▶ _TASK OBJECTIVE_
Which lines in the records below mention the word "social"? Copy each one out.

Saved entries
■ ■ ■ ■ ■ ■ ■

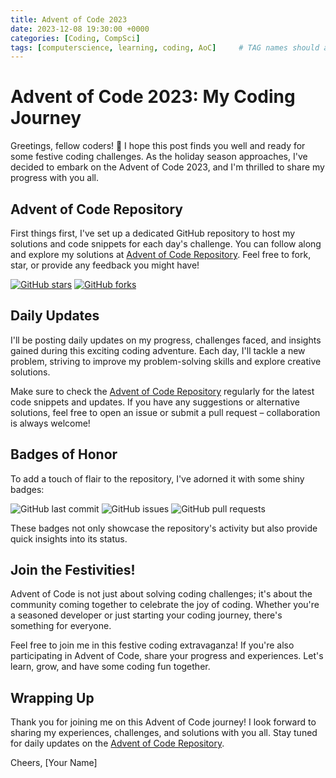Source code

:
 ```yaml
---
title: Advent of Code 2023
date: 2023-12-08 19:30:00 +0000
categories: [Coding, CompSci]
tags: [computerscience, learning, coding, AoC]     # TAG names should always be lowercase
---
```


# Advent of Code 2023: My Coding Journey

Greetings, fellow coders! 👋 I hope this post finds you well and ready for some festive coding challenges. As the holiday season approaches, I've decided to embark on the Advent of Code 2023, and I'm thrilled to share my progress with you all.

## Advent of Code Repository

First things first, I've set up a dedicated GitHub repository to host my solutions and code snippets for each day's challenge. You can follow along and explore my solutions at [Advent of Code Repository](https://github.com/ReefSalty/AoC). Feel free to fork, star, or provide any feedback you might have!

[![GitHub stars](https://img.shields.io/github/stars/ReefSalty/AoC?style=social)](https://github.com/ReefSalty/AoC/stargazers)
[![GitHub forks](https://img.shields.io/github/forks/ReefSalty/AoC?style=social)](https://github.com/ReefSalty/AoC/network)

## Daily Updates

I'll be posting daily updates on my progress, challenges faced, and insights gained during this exciting coding adventure. Each day, I'll tackle a new problem, striving to improve my problem-solving skills and explore creative solutions.

Make sure to check the [Advent of Code Repository](https://github.com/ReefSalty/AoC) regularly for the latest code snippets and updates. If you have any suggestions or alternative solutions, feel free to open an issue or submit a pull request – collaboration is always welcome!

## Badges of Honor

To add a touch of flair to the repository, I've adorned it with some shiny badges:

![GitHub last commit](https://img.shields.io/github/last-commit/ReefSalty/AoC)
![GitHub issues](https://img.shields.io/github/issues/ReefSalty/AoC)
![GitHub pull requests](https://img.shields.io/github/issues-pr/ReefSalty/AoC)

These badges not only showcase the repository's activity but also provide quick insights into its status.

## Join the Festivities!

Advent of Code is not just about solving coding challenges; it's about the community coming together to celebrate the joy of coding. Whether you're a seasoned developer or just starting your coding journey, there's something for everyone.

Feel free to join me in this festive coding extravaganza! If you're also participating in Advent of Code, share your progress and experiences. Let's learn, grow, and have some coding fun together.

## Wrapping Up

Thank you for joining me on this Advent of Code journey! I look forward to sharing my experiences, challenges, and solutions with you all. Stay tuned for daily updates on the [Advent of Code Repository](https://github.com/ReefSalty/AoC).

Cheers,
[Your Name]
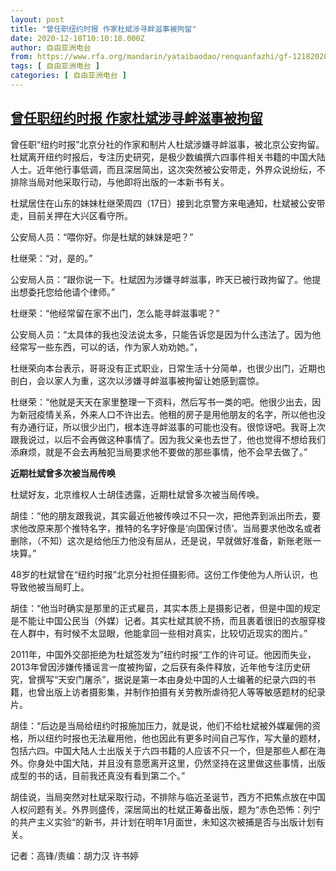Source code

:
 ```yaml
---
layout: post
title: "曾任职纽约时报 作家杜斌涉寻衅滋事被拘留"
date: 2020-12-18T10:10:18.000Z
author: 自由亚洲电台
from: https://www.rfa.org/mandarin/yataibaodao/renquanfazhi/gf-12182020051009.html
tags: [ 自由亚洲电台 ]
categories: [ 自由亚洲电台 ]
---
```

<!--1608286218000-->
[曾任职纽约时报 作家杜斌涉寻衅滋事被拘留](https://www.rfa.org/mandarin/yataibaodao/renquanfazhi/gf-12182020051009.html)
------

<div>
<p><span style="font-weight: 400;">曾任职“纽约时报”北京分社的作家和制片人杜斌涉嫌寻衅滋事，被北京公安拘留。杜斌离开纽约时报后，专注历史研究，是极少数编撰六四事件相关书籍的中国大陆人士。近年他行事低调，而且深居简出，这次突然被公安带走，外界众说纷纭，不排除当局对他采取行动，与他即将出版的一本新书有关。</span></p><p></p><p><span style="font-weight: 400;">杜斌居住在山东的妹妹杜继荣周四（17日）接到北京警方来电通知，杜斌被公安带走，目前关押在大兴区看守所。</span></p><p></p><p><span style="font-weight: 400;">公安局人员：“喂你好。你是杜斌的妹妹是吧？”</span></p><p></p><p><span style="font-weight: 400;">杜继荣：“对，是的。”</span></p><p></p><p><span style="font-weight: 400;">公安局人员：“跟你说一下。杜斌因为涉嫌寻衅滋事，昨天已被行政拘留了。他提出想委托您给他请个律师。”</span></p><p></p><p><span style="font-weight: 400;">杜继荣：“他经常留在家不出门，怎么能寻衅滋事呢？”</span></p><p></p><p><span style="font-weight: 400;">公安局人员：“太具体的我也没法说太多，只能告诉您是因为什么违法了。因为他经常写一些东西，可以的话，作为家人劝劝她。”，</span></p><p></p><p><span style="font-weight: 400;">杜继荣向本台表示，哥哥没有正式职业，日常生活十分简单，也很少出门，近期也剖白，会以家人为重，这次以涉嫌寻衅滋事被拘留让她感到震惊。</span></p><p></p><p><span style="font-weight: 400;">杜继荣：“他就是天天在家里整理一下资料，然后写书一类的吧。他很少出去，因为新冠疫情关系，外来人口不许出去。他租的房子是用他朋友的名字，所以他也没有办通行证，所以很少出门，根本连寻衅滋事的可能也没有。很惊讶吧。我哥上次跟我说过，以后不会再做这种事情了。因为我父亲也去世了，他也觉得不想给我们添麻烦，就是不会去再触犯当局要求他不要做的那些事情，他不会早去做了。”</span></p><p></p><p><b>近期杜斌曾多次被当局传唤</b></p><p></p><p><span style="font-weight: 400;">杜斌好友，北京维权人士胡佳透露，近期杜斌曾多次被当局传唤。</span></p><p></p><p><span style="font-weight: 400;">胡佳：“他的朋友跟我说，其实最近他被传唤过不只一次，把他弄到派出所去，要求他改原来那个推特名字，推特的名字好像是‘向国保讨债’。当局要求他改名或者删除，（不知）这次是给他压力他没有屈从，还是说，早就做好准备，新账老账一块算。”</span></p><p></p><p><span style="font-weight: 400;">48岁的杜斌曾在“纽约时报”北京分社担任摄影师。这份工作使他为人所认识，也导致他被当局盯上。</span></p><p></p><p><span style="font-weight: 400;">胡佳：“他当时确实是那里的正式雇员，其实本质上是摄影记者，但是中国的规定是不能让中国公民当（外媒）记者。其实杜斌其貌不扬，而且裹着很旧的衣服穿梭在人群中，有时候不太显眼，他能拿回一些相对真实，比较切近现实的图片。”</span></p><p></p><p><span style="font-weight: 400;">2011年，中国外交部拒绝为杜斌签发为”纽约时报“工作的许可证。他因而失业，2013年曾因涉嫌传播谣言一度被拘留，之后获有条件释放，近年他专注历史研究，曾撰写“天安门屠杀”，据说是第一本由身处中国的人士编著的纪录六四的书籍，也曾出版上访者摄影集，并制作拍摄有关劳教所虐待犯人等等敏感题材的纪录片。</span></p><p></p><p><span style="font-weight: 400;">胡佳：“后边是当局给纽约时报施加压力，就是说，他们不给杜斌被外媒雇佣的资格，所以纽约时报也无法雇用他，他也因此有更多时间自己写作，写大量的题材，包括六四。中国大陆人士出版关于六四书籍的人应该不只一个，但是那些人都在海外。你身处中国大陆，并且没有意愿离开这里，仍然坚持在这里做这些事情，出版成型的书的话，目前我还真没有看到第二个。”</span></p><p></p><p><span style="font-weight: 400;">胡佳说，当局突然对杜斌采取行动，不排除与临近圣诞节，西方不把焦点放在中国人权问题有关。外界则盛传，深居简出的杜斌正筹备出版，题为“赤色恐怖：列宁的共产主义实验“的新书，并计划在明年1月面世，未知这次被捕是否与出版计划有关。</span></p><p></p><p><span style="font-weight: 400;">记者：高锋/责编：胡力汉 许书婷 </span></p><p><br/><br/><br/><br/></p>
</div>
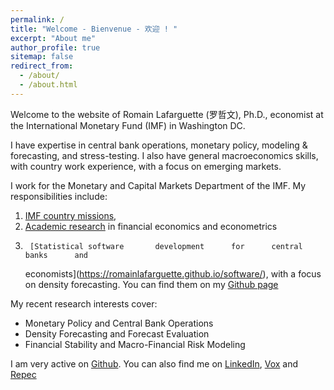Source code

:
 ```yaml
---
permalink: /
title: "Welcome - Bienvenue - 欢迎 ! "
excerpt: "About me"
author_profile: true
sitemap: false
redirect_from: 
  - /about/
  - /about.html
---
```


Welcome to the website of Romain Lafarguette (罗哲文), Ph.D., economist at the
International Monetary Fund (IMF) in Washington DC. 

I have expertise in central bank operations, monetary policy, modeling &
forecasting, and stress-testing. I also have general macroeconomics skills, with
country work experience, with a focus on emerging markets.  

I  work  for the  Monetary  and  Capital Markets  Department  of  the IMF.  My
responsibilities include:
1. [IMF country missions](https://romainlafarguette.github.io/country/),
2.  [Academic research](https://romainlafarguette.github.io/research/)
   in financial economics and econometrics
3.      [Statistical software       development      for      central       banks      and
   economists](https://romainlafarguette.github.io/software/), with a focus on
   density forecasting. You  can  find  them   on  my  [Github page](https://github.com/romainlafarguette)

My recent research interests cover:
- Monetary Policy and Central Bank Operations
- Density Forecasting and Forecast Evaluation
- Financial Stability and Macro-Financial Risk Modeling

I am very active on [Github](https://github.com/romainlafarguette). You can
also find me on [LinkedIn](https://www.linkedin.com/in/romain-lafarguette-罗哲文-24482a17/), [Vox](http://www.voxeu.org/person/romain-lafarguette) and [Repec](http://www.voxeu.org/person/romain-lafarguette)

■ ■ ■ ■ ■ ■ ■

▶ _YOUR RESPONSE_
[![GitHub stars](https://img.shields.io/github/stars/ReefSalty/AoC?style=social)](https://github.com/ReefSalty/AoC/stargazers)
[![GitHub forks](https://img.shields.io/github/forks/ReefSalty/AoC?style=social)](https://github.com/ReefSalty/AoC/network)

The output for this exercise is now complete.